Experiments and results: rsync vs. fpsync
Based on our experiments with the above configurations, we observed that fpsync performed best when used with 64 threads with rsync and 16 threads with cpio for an Azure NFS file share mounted with nconnect=8
. Actual results will vary based on your configuration and datasets.
Note
Throughput for Azure Files can be much higher than represented in the following charts. Some of the experiments were deliberately conducted with small datasets for simplicity.
Configuration 1
For a single directory with 1 million small files totaling 18 GiB, we ran this test as both a baseline copy and incremental copy.
We observed the following results doing a baseline copy from source to destination.

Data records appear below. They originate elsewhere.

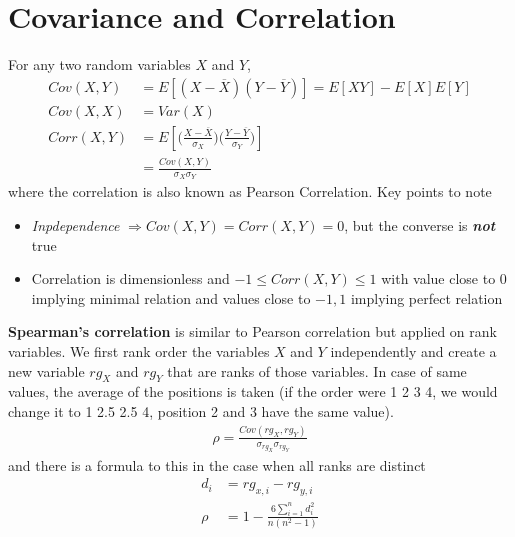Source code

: \documentclass[../probability-notes.tex]{subfiles}
\begin{document}
    \section{Covariance and Correlation}
    For any two random variables $X$ and $Y$,
    \begin{align*}
        Cov(X,Y) &= E[(X - \overline{X})(Y - \overline{Y})] = E[XY] - E[X]E[Y]\\
        Cov(X,X) &= Var(X)\\
        Corr(X,Y) &= E[\bigg(\frac{X - \overline{X}}{\sigma_{X}}\bigg) \bigg(\frac{Y - \overline{Y}}{\sigma_{Y}}\bigg)]\\
        &= \frac{Cov(X,Y)}{\sigma_{X} \sigma_{Y}}
    \end{align*}
    where the correlation is also known as Pearson Correlation. Key points to note
    \begin{itemize}
        \item \emph{Inpdependence} $\Rightarrow Cov(X,Y) = Corr(X,Y) = 0$, but the converse is \emph{\textbf{not}} true
        \item Correlation is dimensionless and $-1 \leq Corr(X,Y) \leq 1$ with value close to $0$ implying minimal relation and values close to $-1, 1$ implying perfect relation
    \end{itemize}

    \textbf{Spearman's correlation} is similar to Pearson correlation but applied on rank variables. We first rank order the variables $X$ and $Y$ independently and create a new variable $rg_{X}$ and $rg_{Y}$ that are ranks of those variables. In case of same values, the average of the positions is taken (if the order were 1 2 3 4, we would change it to 1 2.5 2.5 4, position 2 and 3 have the same value).
    \begin{align*}
        \rho = \frac{Cov(rg_{X}, rg_{Y})}{\sigma_{rg_{X}} \sigma_{rg_{Y}}}
    \end{align*}
    and there is a formula to this in the case when all ranks are distinct
    \begin{align*}
        d_{i} &= rg_{x,i} - rg_{y,i}\\
        \rho &= 1 - \frac{6\sum_{i=1}^{n} d_{i}^{2}}{n(n^{2} - 1)}
    \end{align*}
\end{document}
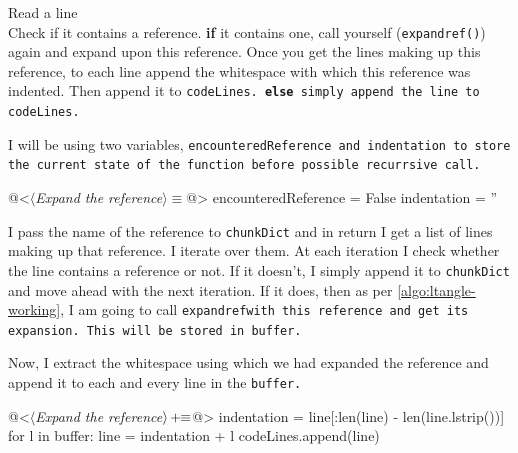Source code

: \begin{algorithm}
Read a line\\
Check if it contains a reference. \linebreak
\textbf{if} it contains one, call yourself (\texttt{expandref()}) again and expand
upon this reference. Once you get the lines making up this reference, to each line append the whitespace with
which this reference was indented. Then append it to \tt codeLines.\rm\linebreak
\textbf{else} simply append the line to \tt codeLines\rm.

\caption{Pseudocode for \texttt{ltangle.py}}
\label{algo:ltangle-working}
\end{algorithm}

I will be using two variables, \tt encounteredReference \rm and \texttt{indentation} to store the current
state of the function before possible recurrsive call.

\begin{code}
@<$\langle$\textit{Expand the reference}$\rangle\equiv$@>
encounteredReference = False
indentation = ''
\end{code}

I pass the name of the reference to \texttt{chunkDict} and in return I get a list of lines making up that
reference. I iterate over them. At each iteration I check whether the line contains a reference or not. If it
doesn't, I simply append it to \texttt{chunkDict} and move ahead with the next iteration. If it does, then as
per \ref{algo:ltangle-working}, I am going to call \tt expandref\rm with this reference and get its expansion.
This will be stored in \tt buffer\rm.


Now, I extract the whitespace using which we had expanded the reference and append it to each and every line
in the \tt buffer\rm.
\begin{oldcode}
@<$\langle$\textit{Expand the reference}$\rangle \thinspace +\!\!\equiv$@>
        indentation = line[:len(line) - len(line.lstrip())]
        for l in buffer:
            line = indentation + l
            codeLines.append(line)
\end{oldcode}

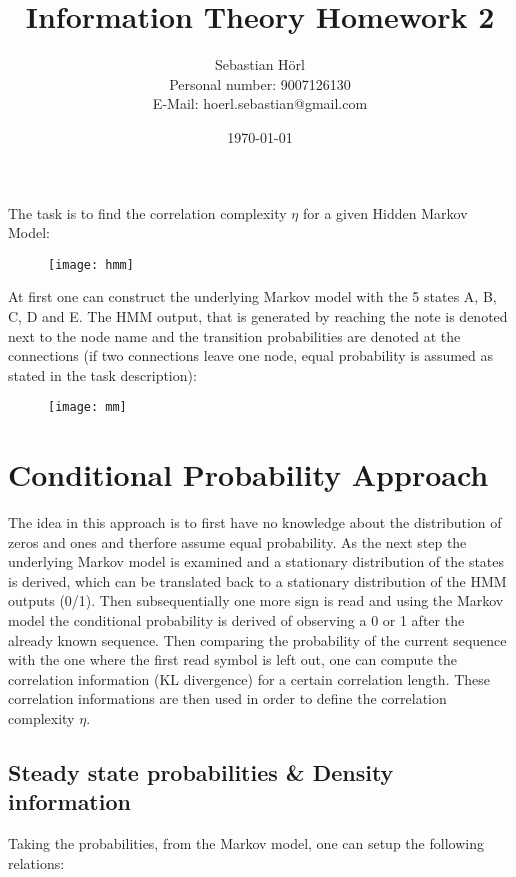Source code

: \documentclass[12pt]{scrartcl}
\title{Information Theory Homework 2}
\author{Sebastian Hörl\\Personal number: 9007126130\\E-Mail: hoerl.sebastian@gmail.com}
\date{\today}
\begin{document}
\maketitle

The task is to find the correlation complexity $\eta$ for a given Hidden Markov Model:

\begin{figure}[!h]
\centering
\texttt{[image: hmm]}
\end{figure}

At first one can construct the underlying Markov model with the 5 states A, B, C, D and E. The HMM output, that is generated by reaching the note is denoted next to the node name and the transition probabilities are denoted at the connections (if two connections leave one node, equal probability is assumed as stated in the task description):

\begin{figure}[!h]
\centering
\texttt{[image: mm]}
\end{figure}

\pagebreak
\section{Conditional Probability Approach}

The idea in this approach is to first have no knowledge about the distribution of zeros and ones and therfore assume equal probability. As the next step the underlying Markov model is examined and a stationary distribution of the states is derived, which can be translated back to a stationary distribution of the HMM outputs (0/1). Then subsequentially one more sign is read and using the Markov model the conditional probability is derived of observing a 0 or 1 after the already known sequence. Then comparing the probability of the current sequence with the one where the first read symbol is left out, one can compute the correlation information (KL divergence) for a certain correlation length. These correlation informations are then used in order to define the correlation complexity $\eta$.


\subsection{Steady state probabilities \& Density information}

Taking the probabilities, from the Markov model, one can setup the following relations:
\end{document}
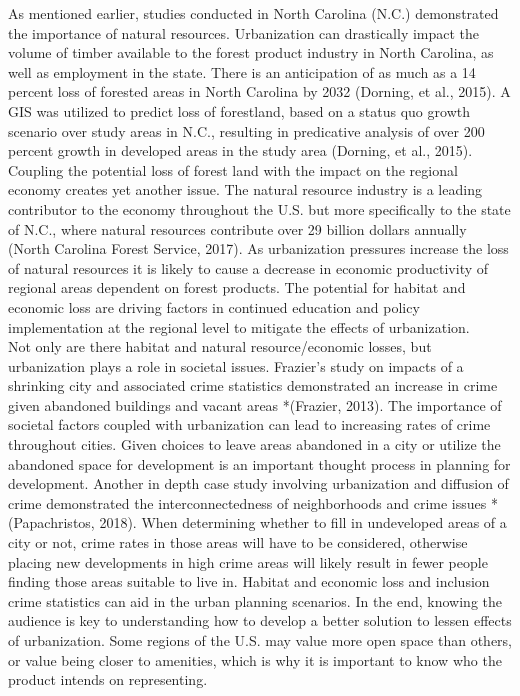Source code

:\documentclass[20pt]{article}
\begin{document}
\vspace{5mm} As mentioned earlier, studies conducted in North Carolina (N.C.) demonstrated the importance of natural resources. Urbanization can drastically impact the volume of timber available to the forest product industry in North Carolina, as well as employment in the state. There is an anticipation of as much as a 14 percent loss of forested areas in North Carolina by 2032 (Dorning, et al., 2015). A GIS was utilized to predict loss of forestland, based on a status quo growth scenario over study areas in N.C., resulting in predicative analysis of over 200 percent growth in developed areas in the study area (Dorning, et al., 2015). Coupling the potential loss of forest land with the impact on the regional economy creates yet another issue. The natural resource industry is a leading contributor to the economy throughout the U.S. but more specifically to the state of N.C., where natural resources contribute over 29 billion dollars annually (North Carolina Forest Service, 2017). As urbanization pressures increase the loss of natural resources it is likely to cause a decrease in economic productivity of regional areas dependent on forest products. The potential for habitat and economic loss are driving factors in continued education and policy implementation at the regional level to mitigate the effects of urbanization.\\   
\vspace{5mm} Not only are there habitat and natural resource/economic losses, but urbanization plays a role in societal issues. Frazier’s study on impacts of a shrinking city and associated crime statistics demonstrated an increase in crime given abandoned buildings and vacant areas *(Frazier, 2013). The importance of societal factors coupled with urbanization can lead to increasing rates of crime throughout cities. Given choices to leave areas abandoned in a city or utilize the abandoned space for development is an important thought process in planning for development. Another in depth case study involving urbanization and diffusion of crime demonstrated the interconnectedness of neighborhoods and crime issues *(Papachristos, 2018). When determining whether to fill in undeveloped areas of a city or not, crime rates in those areas will have to be considered, otherwise placing new developments in high crime areas will likely result in fewer people finding those areas suitable to live in. Habitat and economic loss and inclusion crime statistics can aid in the urban planning scenarios. In the end, knowing the audience is key to understanding how to develop a better solution to lessen effects of urbanization. Some regions of the U.S. may value more open space than others, or value being closer to amenities, which is why it is important to know who the product intends on representing.
\end{document}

We observed the following results doing an incremental copy (delta change).
Configuration 2
We observed the following results doing a baseline copy of 191,345 small files in 3,906 directories with a total size of 3 GiB.
Configuration 3
We observed the following results doing a baseline copy of 5,000 large files (10 MiB) in a single directory with a total size of 50 GiB.
Summary of results
Using multi-threaded applications like fpsync can improve throughput and IOPS when migrating to NFS Azure file shares compared to single-threaded copy tools like rsync. Our tests show that:
- Distributing data across the directory helps parallelize the migration process and thus achieves better performance.
- Copying data from bigger file sizes yields better performance than copying data from smaller file sizes.
The following table summarizes the results:
Config # | File count | Directory count | File size | Total size | rsync duration | rsync throughput | fpsync duration | fpsync throughput | Throughput gain |
---|---|---|---|---|---|---|---|---|---|
1.1 (baseline) | 1 million | 1 | 0-32 KiB | 18 GiB | 837.06 mins | 0.33 MiB/s | 228.16 mins | 1.20 MiB/s | 267% |
1.2 (incremental) | 1 million | 1 | 0-32 KiB | 18 GiB | 84.02 mins | 3.25 MiB/s | 7.5 mins | 36.41 MiB/s | 1,020% |
2 (baseline) | 191,345 | 3,906 | 0-32 KiB | 3 GiB | 191.86 mins | 0.27 MiB/s | 8.47 mins | 6.04 MiB/s | 2,164% |
3 (baseline) | 5,000 | 1 | 10 MiB | 50 GiB | 8.12 mins | 105.04 MiB/s | 2.76 mins | 308.90 MiB/s | 194% |
Third-party information disclaimer
The open source tools mentioned in this article are well-known third-party solutions. They aren't developed, owned, or supported by Microsoft, either directly or indirectly. It's the customer's responsibility to examine the software license and support statement provided in the third party's documentation.